[DATA SHOWN]
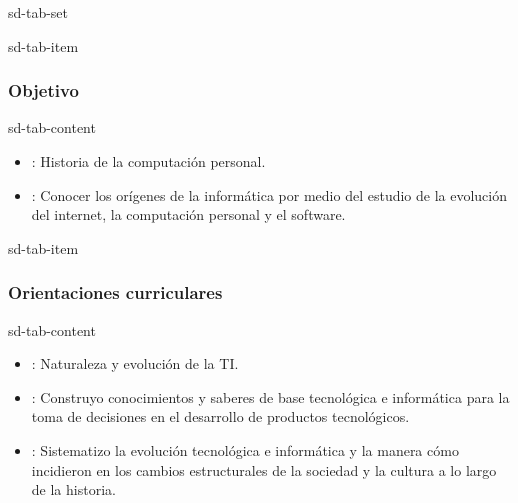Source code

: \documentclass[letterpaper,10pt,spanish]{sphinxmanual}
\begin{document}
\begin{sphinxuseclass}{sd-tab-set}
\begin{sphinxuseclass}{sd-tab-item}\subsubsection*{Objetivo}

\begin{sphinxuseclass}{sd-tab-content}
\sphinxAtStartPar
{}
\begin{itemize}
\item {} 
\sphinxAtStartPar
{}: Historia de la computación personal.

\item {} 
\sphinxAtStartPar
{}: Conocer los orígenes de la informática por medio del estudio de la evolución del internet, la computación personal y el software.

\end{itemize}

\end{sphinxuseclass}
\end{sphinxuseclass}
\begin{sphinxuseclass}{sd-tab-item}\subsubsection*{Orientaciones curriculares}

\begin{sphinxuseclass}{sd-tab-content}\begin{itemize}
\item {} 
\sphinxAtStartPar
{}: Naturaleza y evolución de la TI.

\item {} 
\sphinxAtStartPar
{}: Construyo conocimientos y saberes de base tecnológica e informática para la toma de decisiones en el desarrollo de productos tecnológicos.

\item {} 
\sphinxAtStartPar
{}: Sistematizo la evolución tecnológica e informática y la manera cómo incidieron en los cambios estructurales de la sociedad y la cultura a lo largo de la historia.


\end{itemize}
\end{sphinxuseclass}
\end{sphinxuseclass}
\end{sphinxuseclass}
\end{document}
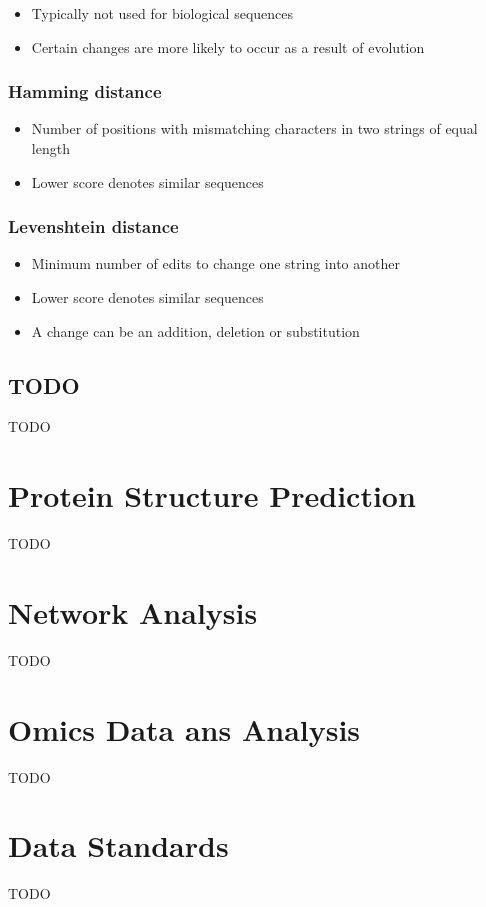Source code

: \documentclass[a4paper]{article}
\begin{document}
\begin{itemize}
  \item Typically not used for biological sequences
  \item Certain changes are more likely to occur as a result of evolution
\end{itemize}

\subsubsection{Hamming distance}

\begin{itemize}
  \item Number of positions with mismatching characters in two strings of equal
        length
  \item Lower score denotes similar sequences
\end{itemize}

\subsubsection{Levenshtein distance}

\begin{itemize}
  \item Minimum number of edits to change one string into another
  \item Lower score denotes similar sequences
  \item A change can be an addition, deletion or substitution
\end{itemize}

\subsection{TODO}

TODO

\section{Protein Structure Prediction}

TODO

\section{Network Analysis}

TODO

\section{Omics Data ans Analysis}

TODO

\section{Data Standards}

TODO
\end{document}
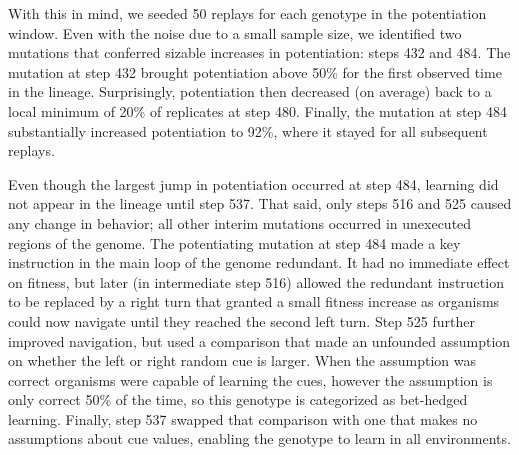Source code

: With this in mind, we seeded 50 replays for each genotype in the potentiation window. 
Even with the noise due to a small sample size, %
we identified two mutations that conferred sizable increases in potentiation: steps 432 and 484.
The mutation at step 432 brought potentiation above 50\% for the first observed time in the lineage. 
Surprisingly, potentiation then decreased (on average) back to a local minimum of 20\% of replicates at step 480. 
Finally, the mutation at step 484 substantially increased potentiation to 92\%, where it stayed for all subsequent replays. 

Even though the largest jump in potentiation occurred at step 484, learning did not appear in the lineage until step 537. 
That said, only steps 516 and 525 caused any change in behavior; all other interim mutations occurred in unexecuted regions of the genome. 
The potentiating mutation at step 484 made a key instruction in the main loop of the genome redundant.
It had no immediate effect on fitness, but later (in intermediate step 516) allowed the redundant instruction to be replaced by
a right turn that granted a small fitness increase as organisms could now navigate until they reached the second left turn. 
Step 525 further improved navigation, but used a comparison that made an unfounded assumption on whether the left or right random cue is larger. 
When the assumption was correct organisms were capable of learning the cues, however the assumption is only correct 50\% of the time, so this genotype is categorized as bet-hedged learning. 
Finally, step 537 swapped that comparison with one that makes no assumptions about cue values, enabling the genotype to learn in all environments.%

[WHAT TO PRODUCE]
Write out all the records again, exactly, minus any pictures.

[RESPONSE BOX]
Source code

: \documentclass[letterpaper,10pt,spanish]{sphinxmanual}
\begin{document}
\begin{sphinxuseclass}{sd-tab-set}
\begin{sphinxuseclass}{sd-tab-item}\subsubsection*{Objetivo}

\begin{sphinxuseclass}{sd-tab-content}
\sphinxAtStartPar
{}
\begin{itemize}
\item {} 
\sphinxAtStartPar
{}: Historia de la computación personal.

\item {} 
\sphinxAtStartPar
{}: Conocer los orígenes de la informática por medio del estudio de la evolución del internet, la computación personal y el software.

\end{itemize}

\end{sphinxuseclass}
\end{sphinxuseclass}
\begin{sphinxuseclass}{sd-tab-item}\subsubsection*{Orientaciones curriculares}

\begin{sphinxuseclass}{sd-tab-content}\begin{itemize}
\item {} 
\sphinxAtStartPar
{}: Naturaleza y evolución de la TI.

\item {} 
\sphinxAtStartPar
{}: Construyo conocimientos y saberes de base tecnológica e informática para la toma de decisiones en el desarrollo de productos tecnológicos.

\item {} 
\sphinxAtStartPar
{}: Sistematizo la evolución tecnológica e informática y la manera cómo incidieron en los cambios estructurales de la sociedad y la cultura a lo largo de la historia.


\end{itemize}
\end{sphinxuseclass}
\end{sphinxuseclass}
\end{sphinxuseclass}
\end{document}
Source code

: \documentclass[a4paper]{article}
\begin{document}
\begin{itemize}
  \item Typically not used for biological sequences
  \item Certain changes are more likely to occur as a result of evolution
\end{itemize}

\subsubsection{Hamming distance}

\begin{itemize}
  \item Number of positions with mismatching characters in two strings of equal
        length
  \item Lower score denotes similar sequences
\end{itemize}

\subsubsection{Levenshtein distance}

\begin{itemize}
  \item Minimum number of edits to change one string into another
  \item Lower score denotes similar sequences
  \item A change can be an addition, deletion or substitution
\end{itemize}

\subsection{TODO}

TODO

\section{Protein Structure Prediction}

TODO

\section{Network Analysis}

TODO

\section{Omics Data ans Analysis}

TODO

\section{Data Standards}

TODO
\end{document}
Source code

: With this in mind, we seeded 50 replays for each genotype in the potentiation window. 
Even with the noise due to a small sample size, %
we identified two mutations that conferred sizable increases in potentiation: steps 432 and 484.
The mutation at step 432 brought potentiation above 50\% for the first observed time in the lineage. 
Surprisingly, potentiation then decreased (on average) back to a local minimum of 20\% of replicates at step 480. 
Finally, the mutation at step 484 substantially increased potentiation to 92\%, where it stayed for all subsequent replays. 

Even though the largest jump in potentiation occurred at step 484, learning did not appear in the lineage until step 537. 
That said, only steps 516 and 525 caused any change in behavior; all other interim mutations occurred in unexecuted regions of the genome. 
The potentiating mutation at step 484 made a key instruction in the main loop of the genome redundant.
It had no immediate effect on fitness, but later (in intermediate step 516) allowed the redundant instruction to be replaced by
a right turn that granted a small fitness increase as organisms could now navigate until they reached the second left turn. 
Step 525 further improved navigation, but used a comparison that made an unfounded assumption on whether the left or right random cue is larger. 
When the assumption was correct organisms were capable of learning the cues, however the assumption is only correct 50\% of the time, so this genotype is categorized as bet-hedged learning. 
Finally, step 537 swapped that comparison with one that makes no assumptions about cue values, enabling the genotype to learn in all environments.%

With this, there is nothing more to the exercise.